The high cost of prescription drugs is a significant challenge for many Americans, and health plans often use drug benefit strategies to help manage costs.
However, two popular drug benefit strategies – formularies and copay structures – can have unintended consequences for health equity. In this article, we will discuss these two strategies and their potential impact on health equity.
Formularies
A formulary is a list of prescription drugs that a health plan covers. Formularies are intended to help control prescription drug costs by limiting coverage to only the most effective and cost-effective drugs. However, formularies can also have unintended consequences for health equity.
One potential consequence of formularies is that they may limit access to needed medications for certain populations. For example, if a formulary does not cover a specific drug used to treat a particular health condition, patients who need that drug may not be able to afford it or may have to switch to a less effective medication. This can disproportionately impact vulnerable populations, such as low-income individuals or those with chronic health conditions.
Formularies may also create disparities in care between different patient populations. For example, if a health plan's formulary does not include a drug commonly used to treat a specific condition in one geographic area, patients in that area may not have access to the same standard of care as those in areas where the drug is covered. This can lead to disparities in health outcomes and exacerbate existing health inequities.
Copay Structures
Copay structures are another common drug benefit strategy used by health plans to manage costs. Copay structures determine the amount that patients must pay out of pocket for each prescription drug they receive. Typically, copays are higher for brand-name drugs than for generic drugs, as well as for drugs that are not on the plan's formulary.

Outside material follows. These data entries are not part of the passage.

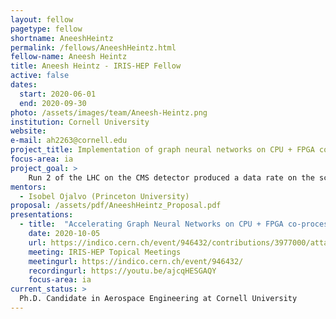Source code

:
 ```yaml
---
layout: fellow
pagetype: fellow
shortname: AneeshHeintz
permalink: /fellows/AneeshHeintz.html
fellow-name: Aneesh Heintz
title: Aneesh Heintz - IRIS-HEP Fellow
active: false
dates:
  start: 2020-06-01
  end: 2020-09-30
photo: /assets/images/team/Aneesh-Heintz.png
institution: Cornell University
website:
e-mail: ah2263@cornell.edu
project_title: Implementation of graph neural networks on CPU + FPGA co-processors for scalable track reconstruction tasks
focus-area: ia
project_goal: >
    Run 2 of the LHC on the CMS detector produced a data rate on the scale of hundreds of terabytes per second. Being able to reduce the data within a few milliseconds and sift through the data in a reasonable time frame to produce meaningful results is crucially important. Future increases in instantaneous luminosity, meaning more proton-proton collisions per bunch-crossing, will lead to data produced at increasingly larger rates, causing scalability issues in traditional particle track reconstruction algorithms. This project proposes to implement a graph network that can be evaluated on a CPU that has a FPGA co-processors. This will allow trained networks to be run online in a highly parallelized fashion, greatly accelerating data throughput.
mentors:
  - Isobel Ojalvo (Princeton University)
proposal: /assets/pdf/AneeshHeintz_Proposal.pdf
presentations:
  - title:  "Accelerating Graph Neural Networks on CPU + FPGA co-processors for scalable track reconstruction tasks"
    date: 2020-10-05
    url: https://indico.cern.ch/event/946432/contributions/3977000/attachments/2122446/3572609/OpenCL_IN_FPGA_Presentation-4.pdf
    meeting: IRIS-HEP Topical Meetings
    meetingurl: https://indico.cern.ch/event/946432/
    recordingurl: https://youtu.be/ajcqHESGAQY
    focus-area: ia
current_status: >
  Ph.D. Candidate in Aerospace Engineering at Cornell University
---
```

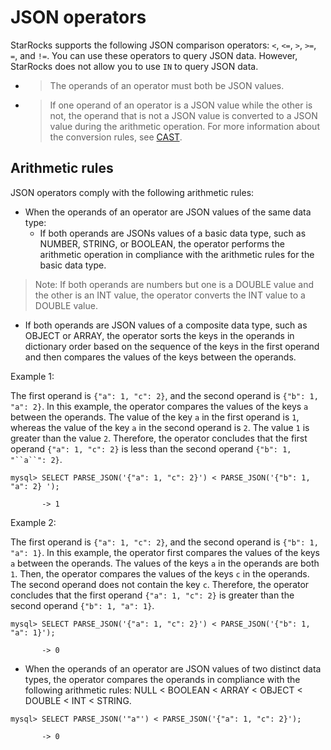 ---
---

# JSON operators

StarRocks supports the following JSON comparison operators: `<`, `<=`, `>`, `>=`, `=`, and `!=`. You can use these operators to query JSON data. However, StarRocks does not allow you to use `IN` to query JSON data.

- > The operands of an operator must both be JSON values.

- > If one operand of an operator is a JSON value while the other is not, the operand that is not a JSON value is converted to a JSON value during the arithmetic operation. For more information about the conversion rules, see [CAST](./json-query-and-processing-functions/cast.md).

## Arithmetic rules

JSON operators comply with the following arithmetic rules:

- When the operands of an operator are JSON values of the same data type:
  - If both operands are JSONs values of a basic data type, such as NUMBER, STRING, or BOOLEAN, the operator performs the arithmetic operation in compliance with the arithmetic rules for the basic data type.

> Note: If both operands are numbers but one is a DOUBLE value and the other is an INT value, the operator converts the INT value to a DOUBLE value.

- If both operands are JSON values of a composite data type, such as OBJECT or ARRAY, the operator sorts the keys in the operands in dictionary order based on the sequence of the keys in the first operand and then compares the values of the keys between the operands.

Example 1:

The first operand is `{"a": 1, "c": 2}`, and the second operand is `{"b": 1, "a": 2}`. In this example, the operator compares the values of the keys `a` between the operands. The value of the key `a` in the first operand is  `1`, whereas the value of the key `a` in the second operand is `2`. The value `1` is greater than the value `2`. Therefore, the operator concludes that the first operand `{"a": 1, "c": 2}` is less than the second operand `{"b": 1, "``a``": 2}`.

```plaintext
mysql> SELECT PARSE_JSON('{"a": 1, "c": 2}') < PARSE_JSON('{"b": 1, "a": 2} ');

       -> 1
```

Example 2:

The first operand is `{"a": 1, "c": 2}`, and the second operand is `{"b": 1, "a": 1}`. In this example, the operator first compares the values of the keys `a` between the operands. The values of the keys `a` in the operands are both  `1`. Then, the operator compares the values of the keys `c` in the operands. The second operand does not contain the key `c`. Therefore, the operator concludes that the first operand `{"a": 1, "c": 2}` is greater than the second operand `{"b": 1, "a": 1}`.

```plaintext
mysql> SELECT PARSE_JSON('{"a": 1, "c": 2}') < PARSE_JSON('{"b": 1, "a": 1}');

       -> 0
```

- When the operands of an operator are JSON values of two distinct data types, the operator compares the operands in compliance with the following arithmetic rules: NULL < BOOLEAN < ARRAY < OBJECT < DOUBLE < INT < STRING.

```plaintext
mysql> SELECT PARSE_JSON('"a"') < PARSE_JSON('{"a": 1, "c": 2}');

       -> 0
```
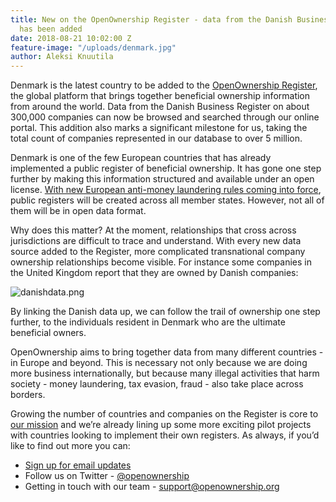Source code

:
 ```yaml
---
title: New on the OpenOwnership Register - data from the Danish Business Register
  has been added
date: 2018-08-21 10:02:00 Z
feature-image: "/uploads/denmark.jpg"
author: Aleksi Knuutila
---
```


Denmark is the latest country to be added to the [OpenOwnership Register](https://register.openownership.org/), the global platform that brings together beneficial ownership information from around the world. Data from the Danish Business Register on  about 300,000 companies can now be browsed and searched through our online portal. This addition also marks a significant milestone for us, taking the total count of companies represented in our database to over 5 million.

Denmark is one of the few European countries that has already implemented a public register of beneficial ownership. It has gone one step further by making this information structured and available under an open license. [With new European anti-money laundering rules coming into force](https://eur-lex.europa.eu/legal-content/EN/TXT/?uri=CELEX%3A32018L0843), public registers will be created across all member states. However, not all of them will be in open data format.

Why does this matter? At the moment, relationships that cross across jurisdictions are difficult to trace and understand. With every new data source added to the Register, more complicated transnational company ownership relationships become visible. For instance some companies in the United Kingdom report that they are owned by Danish companies:

![danishdata.png](/uploads/danishdata.png)

By linking the Danish data up, we can follow the trail of ownership one step further, to the individuals resident in Denmark who are the ultimate beneficial owners. 

OpenOwnership aims to bring together data from many different countries - in Europe and beyond. This is necessary not only because we are doing more business internationally, but because many illegal activities that harm society - money laundering, tax evasion, fraud - also take place across borders.

Growing the number of countries and companies on the Register is core to [our mission](https://openownership.org/uploads/Open%20Ownership%20Mission%20Statement%202018.pdf) and we’re already lining up some more exciting pilot projects with countries looking to implement their own registers. As always, if you’d like to find out more you can:

* [Sign up for email updates](https://openownership.org/get-involved/)
* Follow us on Twitter - [@openownership](https://twitter.com/OpenOwnership)
* Getting in touch with our team - [support@openownership.org](mailto:support@openownership.org)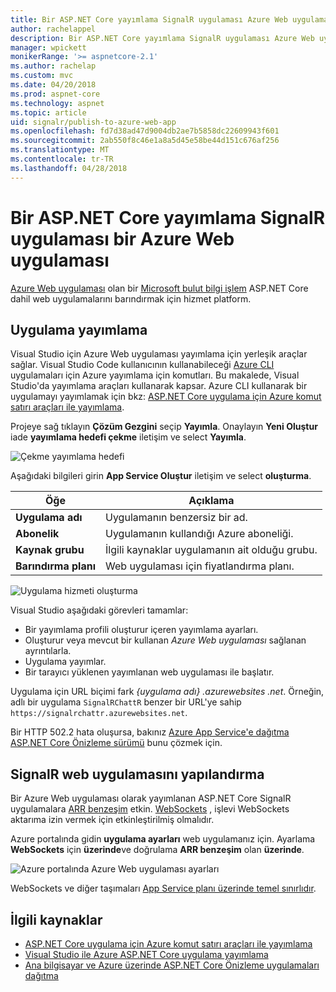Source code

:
 ```yaml
---
title: Bir ASP.NET Core yayımlama SignalR uygulaması Azure Web uygulaması
author: rachelappel
description: Bir ASP.NET Core yayımlama SignalR uygulaması Azure Web uygulaması
manager: wpickett
monikerRange: '>= aspnetcore-2.1'
ms.author: rachelap
ms.custom: mvc
ms.date: 04/20/2018
ms.prod: aspnet-core
ms.technology: aspnet
ms.topic: article
uid: signalr/publish-to-azure-web-app
ms.openlocfilehash: fd7d38ad47d9004db2ae7b5858dc22609943f601
ms.sourcegitcommit: 2ab550f8c46e1a8a5d45e58be44d151c676af256
ms.translationtype: MT
ms.contentlocale: tr-TR
ms.lasthandoff: 04/28/2018
---
```

# <a name="publish-an-aspnet-core-signalr-app-to-an-azure-web-app"></a>Bir ASP.NET Core yayımlama SignalR uygulaması bir Azure Web uygulaması

[Azure Web uygulaması](/azure/app-service/app-service-web-overview) olan bir [Microsoft bulut bilgi işlem](https://azure.microsoft.com/) ASP.NET Core dahil web uygulamalarını barındırmak için hizmet platform.

## <a name="publish-the-app"></a>Uygulama yayımlama

Visual Studio için Azure Web uygulaması yayımlama için yerleşik araçlar sağlar. Visual Studio Code kullanıcının kullanabileceği [Azure CLI](/cli/azure) uygulamaları için Azure yayımlama için komutları. Bu makalede, Visual Studio'da yayımlama araçları kullanarak kapsar. Azure CLI kullanarak bir uygulamayı yayımlamak için bkz: [ASP.NET Core uygulama için Azure komut satırı araçları ile yayımlama](xref:tutorials/publish-to-azure-webapp-using-cli).

Projeye sağ tıklayın **Çözüm Gezgini** seçip **Yayımla**. Onaylayın **Yeni Oluştur** iade **yayımlama hedefi çekme** iletişim ve select **Yayımla**.

![Çekme yayımlama hedefi](publish-to-azure-web-app/_static/pick-publish-target-dialog.png)

Aşağıdaki bilgileri girin **App Service Oluştur** iletişim ve select **oluşturma**.

| Öğe | Açıklama |
| ---- | ----------- |
| **Uygulama adı** | Uygulamanın benzersiz bir ad. |
| **Abonelik** | Uygulamanın kullandığı Azure aboneliği. |
| **Kaynak grubu** | İlgili kaynaklar uygulamanın ait olduğu grubu.  |
| **Barındırma planı** | Web uygulaması için fiyatlandırma planı. |

![Uygulama hizmeti oluşturma](publish-to-azure-web-app/_static/create-app-service-dialog.png)

Visual Studio aşağıdaki görevleri tamamlar:

* Bir yayımlama profili oluşturur içeren yayımlama ayarları.
* Oluşturur veya mevcut bir kullanan *Azure Web uygulaması* sağlanan ayrıntılarla.
* Uygulama yayımlar.
* Bir tarayıcı yüklenen yayımlanan web uygulaması ile başlatır.

Uygulama için URL biçimi fark *{uygulama adı} .azurewebsites .net*. Örneğin, adlı bir uygulama `SignalRChattR` benzer bir URL'ye sahip `https://signalrchattr.azurewebsites.net`.

Bir HTTP 502.2 hata oluşursa, bakınız [Azure App Service'e dağıtma ASP.NET Core Önizleme sürümü](xref:host-and-deploy/azure-apps/index) bunu çözmek için.

## <a name="configure-signalr-web-app"></a>SignalR web uygulamasını yapılandırma

Bir Azure Web uygulaması olarak yayımlanan ASP.NET Core SignalR uygulamalara [ARR benzeşim](https://en.wikipedia.org/wiki/Application_Request_Routing) etkin. [WebSockets](xref:fundamentals/websockets) , işlevi WebSockets aktarıma izin vermek için etkinleştirilmiş olmalıdır.

Azure portalında gidin **uygulama ayarları** web uygulamanız için. Ayarlama **WebSockets** için **üzerinde**ve doğrulama **ARR benzeşim** olan **üzerinde**.

![Azure portalında Azure Web uygulaması ayarları](publish-to-azure-web-app/_static/azure-web-app-settings.png)

 WebSockets ve diğer taşımaları [App Service planı üzerinde temel sınırlıdır](/azure/azure-subscription-service-limits#app-service-limits).

## <a name="related-resources"></a>İlgili kaynaklar

* [ASP.NET Core uygulama için Azure komut satırı araçları ile yayımlama](xref:tutorials/publish-to-azure-webapp-using-cli?tabs=windows)
* [Visual Studio ile Azure ASP.NET Core uygulama yayımlama](xref:tutorials/publish-to-azure-webapp-using-vs)
* [Ana bilgisayar ve Azure üzerinde ASP.NET Core Önizleme uygulamaları dağıtma](xref:host-and-deploy/azure-apps/index#deploy-aspnet-core-preview-release-to-azure-app-service)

Like formularies, copay structures can have unintended consequences for health equity. One potential consequence is that they may discourage patients from taking necessary medications. For example, if a patient cannot afford the out-of-pocket costs associated with their medications, they may choose to skip doses or stop taking their medications altogether. This can lead to poor health outcomes and exacerbate existing health inequities.
Copay structures may also disproportionately impact vulnerable populations. For example, low-income individuals may be more likely to skip doses or stop taking medications due to high copays, leading to worse health outcomes compared to higher-income individuals who can afford their medications.